● EXERCISE REQUIREMENTS:
State the number of lines in the following data that contain the string "performance", and nothing else.

[Collected data]
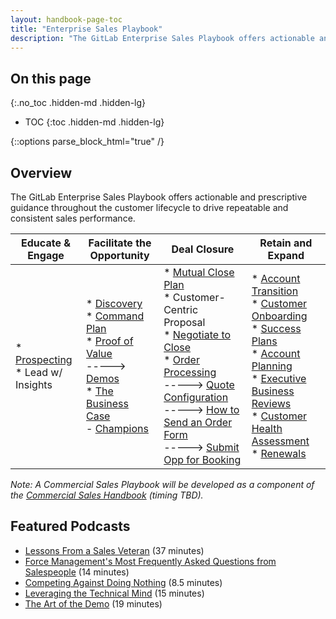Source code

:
 ```yaml
---
layout: handbook-page-toc
title: "Enterprise Sales Playbook"
description: "The GitLab Enterprise Sales Playbook offers actionable and prescriptive guidance throughout the customer lifecycle to drive repeatable and consistent sales performance"
---
```


## On this page
{:.no_toc .hidden-md .hidden-lg}

- TOC
{:toc .hidden-md .hidden-lg}

{::options parse_block_html="true" /}

## Overview 
The GitLab Enterprise Sales Playbook offers actionable and prescriptive guidance throughout the customer lifecycle to drive repeatable and consistent sales performance.

| Educate & Engage | Facilitate the Opportunity | Deal Closure | Retain and Expand |
| ------ | ------ | ------ | ------ |
| * [Prospecting](/handbook/sales/prospecting/)<br> * Lead w/ Insights | * [Discovery](/handbook/sales/playbook/discovery/)<br> * [Command Plan](/handbook/sales/command-of-the-message/command-plan/)<br> * [Proof of Value](/handbook/customer-success/solutions-architects/tools-and-resources/pov/)<br> -----> [Demos](/handbook/customer-success/solutions-architects/demonstrations/)<br> * [The Business Case](/handbook/sales/command-of-the-message/metrics/) <br>- [Champions](/handbook/sales/meddppicc/#champion) | * [Mutual Close Plan](/handbook/sales/mutual-close-plan)<br> * Customer-Centric Proposal<br> * [Negotiate to Close](/handbook/sales/negotiate-to-close/)<br> * [Order Processing](/handbook/sales/field-operations/order-processing/)<br> -----> [Quote Configuration](/handbook/sales/field-operations/order-processing/#quote-configuration)<br> -----> [How to Send an Order Form](/handbook/sales/field-operations/order-processing/#how-to-send-an-order-form-to-a-customer)<br> -----> [Submit Opp for Booking](/handbook/sales/field-operations/order-processing/#submit-an-opportunity-for-booking)| * [Account Transition](/handbook/customer-success/pre-sales-post-sales-transition/)<br> * [Customer Onboarding](/handbook/customer-success/tam/onboarding/) <br> * [Success Plans](/handbook/customer-success/tam/success-plans/) <br> * [Account Planning](/handbook/sales/account-planning/)<br> * [Executive Business Reviews](/handbook/customer-success/tam/ebr/)<br> * [Customer Health Assessment](/handbook/customer-success/tam/health-score-triage/)<br> * [Renewals](/handbook/customer-success/tam/renewals/) |

_Note: A Commercial Sales Playbook will be developed as a component of the [Commercial Sales Handbook](/handbook/sales/commercial/) (timing TBD)._

## Featured Podcasts

- [Lessons From a Sales Veteran](https://theaudible-readypodcast.sounder.fm/episode/lessons-from-a-sales-veteran-w-frank-azzolino) (37 minutes)
- [Force Management's Most Frequently Asked Questions from Salespeople](https://theaudible-readypodcast.sounder.fm/episode/27-our-most-faqs-from-salespeople-w-john-kaplan) (14 minutes)
- [Competing Against Doing Nothing](https://theaudible-readypodcast.sounder.fm/episode/35-competing-against-do-nothing-w-john-kaplan) (8.5 minutes)
- [Leveraging the Technical Mind](https://theaudible-readypodcast.sounder.fm/episode/leveraging-the-technical-mind-w-john-kaplan) (15 minutes)
- [The Art of the Demo](https://theaudible-readypodcast.sounder.fm/episode/the-art-of-the-demo-w-john-kaplan) (19 minutes)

● COMPLETED EXERCISE:
2